Venture capital executives will be watching the share price of Snap Inc., in coming months to see if unicorns really are magic.
They will be waiting to see whether Snap's share price stays above its IPO price — confirming its lofty valuation — or falls below. A large portion of the unicorn herd has reached the point of needing a capital infusion. There are typically three ways to get more capital: funding from a venture capital firm, growth manager, mutual fund or hedge fund; from a merger or acquisition; and from an initial public offering.

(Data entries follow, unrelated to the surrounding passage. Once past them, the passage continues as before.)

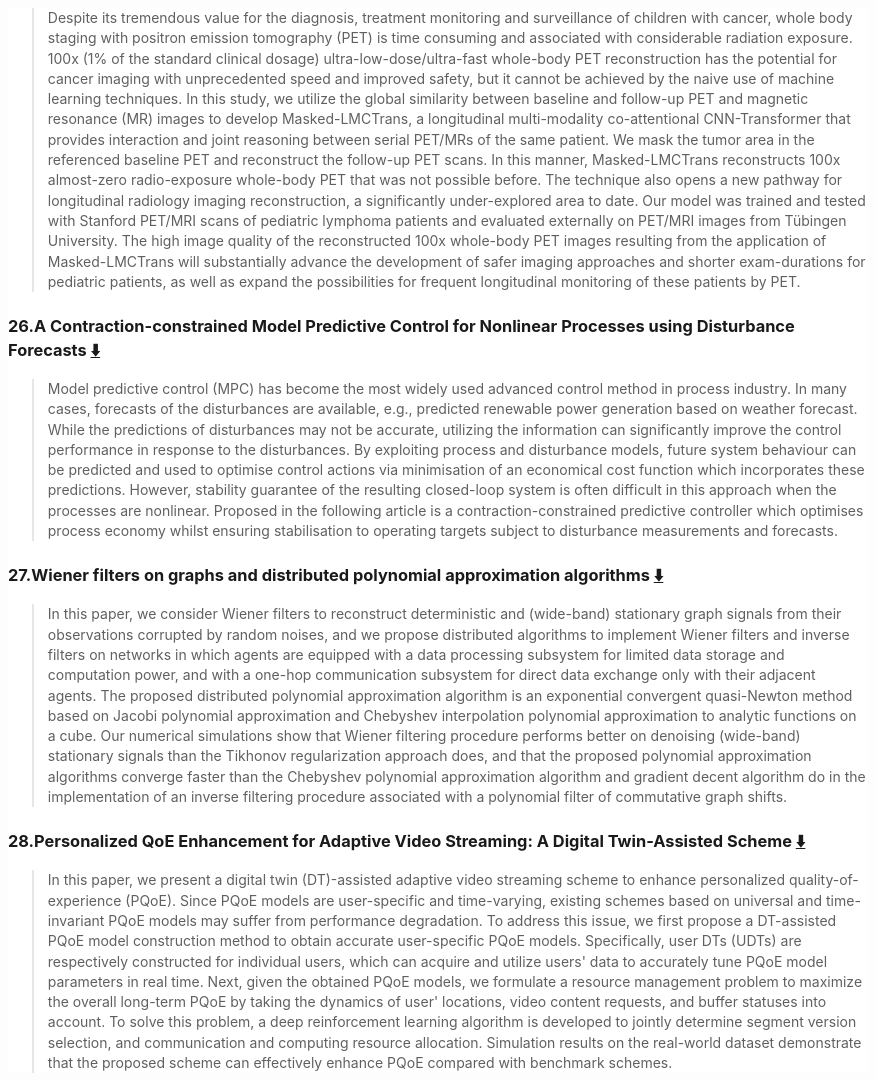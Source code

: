 >  Despite its tremendous value for the diagnosis, treatment monitoring and surveillance of children with cancer, whole body staging with positron emission tomography (PET) is time consuming and associated with considerable radiation exposure. 100x (1% of the standard clinical dosage) ultra-low-dose/ultra-fast whole-body PET reconstruction has the potential for cancer imaging with unprecedented speed and improved safety, but it cannot be achieved by the naive use of machine learning techniques. In this study, we utilize the global similarity between baseline and follow-up PET and magnetic resonance (MR) images to develop Masked-LMCTrans, a longitudinal multi-modality co-attentional CNN-Transformer that provides interaction and joint reasoning between serial PET/MRs of the same patient. We mask the tumor area in the referenced baseline PET and reconstruct the follow-up PET scans. In this manner, Masked-LMCTrans reconstructs 100x almost-zero radio-exposure whole-body PET that was not possible before. The technique also opens a new pathway for longitudinal radiology imaging reconstruction, a significantly under-explored area to date. Our model was trained and tested with Stanford PET/MRI scans of pediatric lymphoma patients and evaluated externally on PET/MRI images from Tübingen University. The high image quality of the reconstructed 100x whole-body PET images resulting from the application of Masked-LMCTrans will substantially advance the development of safer imaging approaches and shorter exam-durations for pediatric patients, as well as expand the possibilities for frequent longitudinal monitoring of these patients by PET.      
### 26.A Contraction-constrained Model Predictive Control for Nonlinear Processes using Disturbance Forecasts  [ :arrow_down: ](https://arxiv.org/pdf/2205.04033.pdf)
>  Model predictive control (MPC) has become the most widely used advanced control method in process industry. In many cases, forecasts of the disturbances are available, e.g., predicted renewable power generation based on weather forecast. While the predictions of disturbances may not be accurate, utilizing the information can significantly improve the control performance in response to the disturbances. By exploiting process and disturbance models, future system behaviour can be predicted and used to optimise control actions via minimisation of an economical cost function which incorporates these predictions. However, stability guarantee of the resulting closed-loop system is often difficult in this approach when the processes are nonlinear. Proposed in the following article is a contraction-constrained predictive controller which optimises process economy whilst ensuring stabilisation to operating targets subject to disturbance measurements and forecasts.      
### 27.Wiener filters on graphs and distributed polynomial approximation algorithms  [ :arrow_down: ](https://arxiv.org/pdf/2205.04019.pdf)
>  In this paper, we consider Wiener filters to reconstruct deterministic and (wide-band) stationary graph signals from their observations corrupted by random noises, and we propose distributed algorithms to implement Wiener filters and inverse filters on networks in which agents are equipped with a data processing subsystem for limited data storage and computation power, and with a one-hop communication subsystem for direct data exchange only with their adjacent agents. The proposed distributed polynomial approximation algorithm is an exponential convergent quasi-Newton method based on Jacobi polynomial approximation and Chebyshev interpolation polynomial approximation to analytic functions on a cube. Our numerical simulations show that Wiener filtering procedure performs better on denoising (wide-band) stationary signals than the Tikhonov regularization approach does, and that the proposed polynomial approximation algorithms converge faster than the Chebyshev polynomial approximation algorithm and gradient decent algorithm do in the implementation of an inverse filtering procedure associated with a polynomial filter of commutative graph shifts.      
### 28.Personalized QoE Enhancement for Adaptive Video Streaming: A Digital Twin-Assisted Scheme  [ :arrow_down: ](https://arxiv.org/pdf/2205.04014.pdf)
>  In this paper, we present a digital twin (DT)-assisted adaptive video streaming scheme to enhance personalized quality-of-experience (PQoE). Since PQoE models are user-specific and time-varying, existing schemes based on universal and time-invariant PQoE models may suffer from performance degradation. To address this issue, we first propose a DT-assisted PQoE model construction method to obtain accurate user-specific PQoE models. Specifically, user DTs (UDTs) are respectively constructed for individual users, which can acquire and utilize users' data to accurately tune PQoE model parameters in real time. Next, given the obtained PQoE models, we formulate a resource management problem to maximize the overall long-term PQoE by taking the dynamics of user' locations, video content requests, and buffer statuses into account. To solve this problem, a deep reinforcement learning algorithm is developed to jointly determine segment version selection, and communication and computing resource allocation. Simulation results on the real-world dataset demonstrate that the proposed scheme can effectively enhance PQoE compared with benchmark schemes.      
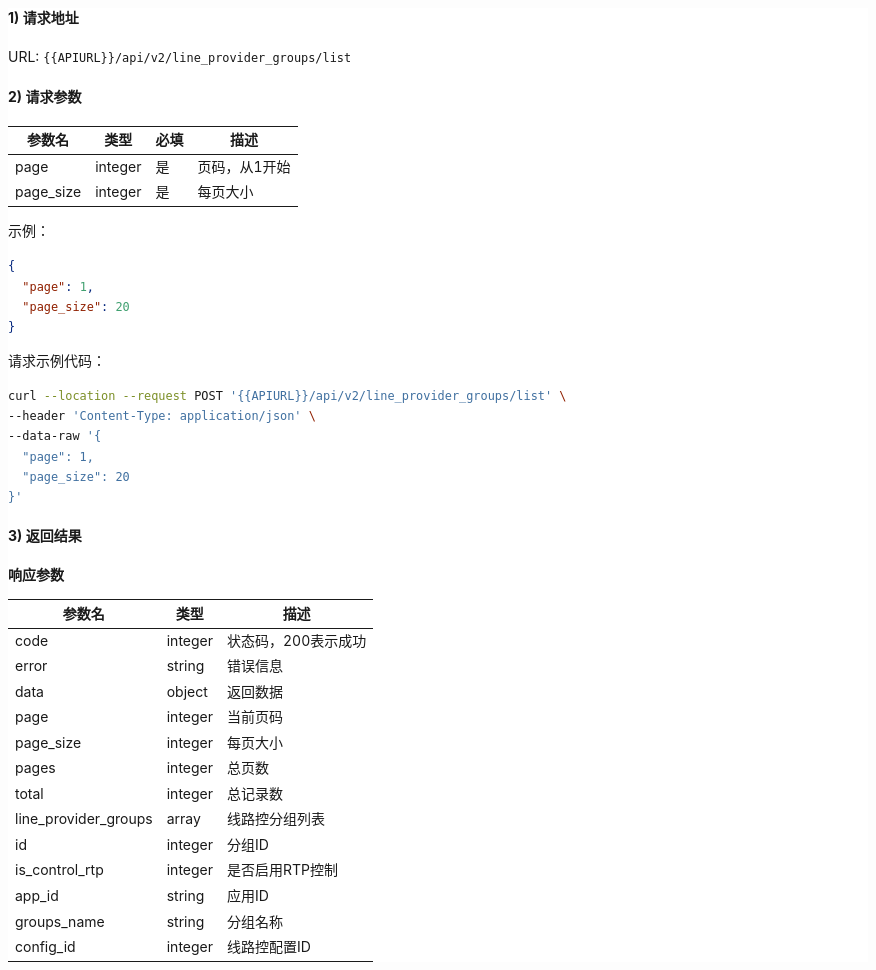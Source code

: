 #### 1) 请求地址

URL: `{{APIURL}}/api/v2/line_provider_groups/list`

#### 2) 请求参数

| 参数名        | 类型      | 必填 | 描述      |
| ---------- | ------- | -- | ------- |
| page       | integer | 是  | 页码，从1开始 |
| page\_size | integer | 是  | 每页大小    |

示例：

```json
{
  "page": 1,
  "page_size": 20
}
```

请求示例代码：

```bash
curl --location --request POST '{{APIURL}}/api/v2/line_provider_groups/list' \
--header 'Content-Type: application/json' \
--data-raw '{
  "page": 1,
  "page_size": 20
}'
```

#### 3) 返回结果

**响应参数**

| 参数名                    | 类型      | 描述          |
| ---------------------- | ------- | ----------- |
| code                   | integer | 状态码，200表示成功 |
| error                  | string  | 错误信息        |
| data                   | object  | 返回数据        |
| page                   | integer | 当前页码        |
| page\_size             | integer | 每页大小        |
| pages                  | integer | 总页数         |
| total                  | integer | 总记录数        |
| line\_provider\_groups | array   | 线路控分组列表     |
| id                     | integer | 分组ID        |
| is\_control\_rtp       | integer | 是否启用RTP控制   |
| app\_id                | string  | 应用ID        |
| groups\_name           | string  | 分组名称        |
| config\_id             | integer | 线路控配置ID     |
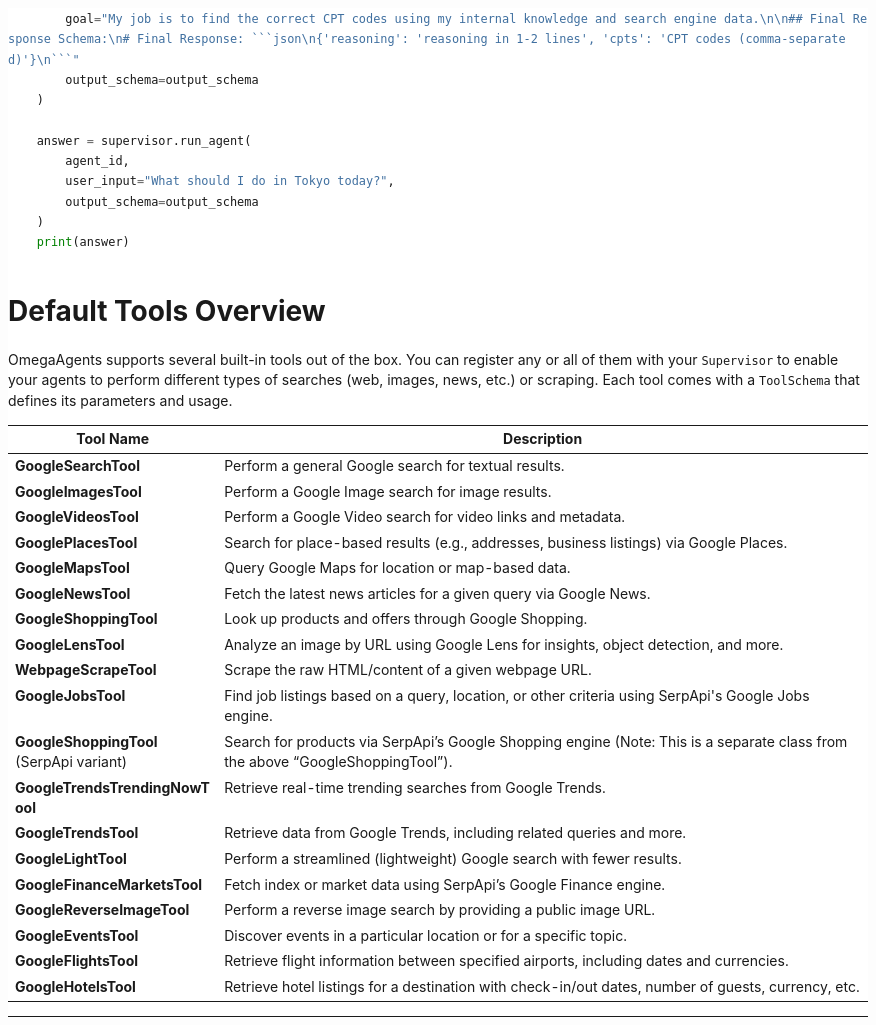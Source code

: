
 ```python
        goal="My job is to find the correct CPT codes using my internal knowledge and search engine data.\n\n## Final Response Schema:\n# Final Response: ```json\n{'reasoning': 'reasoning in 1-2 lines', 'cpts': 'CPT codes (comma-separated)'}\n```"
        output_schema=output_schema
    )

    answer = supervisor.run_agent(
        agent_id,
        user_input="What should I do in Tokyo today?",
        output_schema=output_schema
    )
    print(answer)
```

# Default Tools Overview

OmegaAgents supports several built-in tools out of the box. You can register any or all of them with your `Supervisor` to enable your agents to perform different types of searches (web, images, news, etc.) or scraping. Each tool comes with a `ToolSchema` that defines its parameters and usage.

| Tool Name              | Description                                                                                                        |
|------------------------|--------------------------------------------------------------------------------------------------------------------|
| **GoogleSearchTool**   | Perform a general Google search for textual results.                                                               |
| **GoogleImagesTool**   | Perform a Google Image search for image results.                                                                   |
| **GoogleVideosTool**   | Perform a Google Video search for video links and metadata.                                                        |
| **GooglePlacesTool**   | Search for place-based results (e.g., addresses, business listings) via Google Places.                             |
| **GoogleMapsTool**     | Query Google Maps for location or map-based data.                                                                  |
| **GoogleNewsTool**     | Fetch the latest news articles for a given query via Google News.                                                  |
| **GoogleShoppingTool** | Look up products and offers through Google Shopping.                                                               |
| **GoogleLensTool**     | Analyze an image by URL using Google Lens for insights, object detection, and more.                                |
| **WebpageScrapeTool**  | Scrape the raw HTML/content of a given webpage URL.                                                                |
| **GoogleJobsTool**     | Find job listings based on a query, location, or other criteria using SerpApi's Google Jobs engine.                |
| **GoogleShoppingTool** (SerpApi variant) | Search for products via SerpApi’s Google Shopping engine (Note: This is a separate class from the above “GoogleShoppingTool”). |
| **GoogleTrendsTrendingNowTool** | Retrieve real-time trending searches from Google Trends.                                                  |
| **GoogleTrendsTool**   | Retrieve data from Google Trends, including related queries and more.                                              |
| **GoogleLightTool**    | Perform a streamlined (lightweight) Google search with fewer results.                                              |
| **GoogleFinanceMarketsTool** | Fetch index or market data using SerpApi’s Google Finance engine.                                             |
| **GoogleReverseImageTool**  | Perform a reverse image search by providing a public image URL.                                               |
| **GoogleEventsTool**   | Discover events in a particular location or for a specific topic.                                                  |
| **GoogleFlightsTool**  | Retrieve flight information between specified airports, including dates and currencies.                            |
| **GoogleHotelsTool**   | Retrieve hotel listings for a destination with check-in/out dates, number of guests, currency, etc.               |

---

Asset owners also are keeping their eyes on Snap — the parent of Snapchat, the disappearing photo, video and messaging app — and waiting for their venture capital bets to pay off. Returns have been in a slump. The Cambridge Associates LLC U.S. Venture Capital index posted a 0.7% return in the quarter ended June 30, up from -3.3% in the first quarter of 2016. Venture capital returned -1.4% for the year ended June 30, the latest data available, on par with the Nasdaq's -1.7%. The annualized return for the 10 years ended June 30 was 13.2%, compared to 13.7% for the Nasdaq.
“The hope is that Snap's IPO will be the watershed moment that encourages other technology venture capital-backed companies to take the IPO plunge, said Kirsten Morin, senior investment manager, global venture capital, in the Stamford, Conn., office of Aberdeen Asset Management.
2016 was a bad year for venture capital-backed IPOs, with only 33 going public. Technology-related companies had a particularly tough year, with only 12 filing for an IPO last year, according to an Aberdeen analysis of Dow Jones data.
“Other companies are waiting to see how Snap trades,” Ms. Morin said.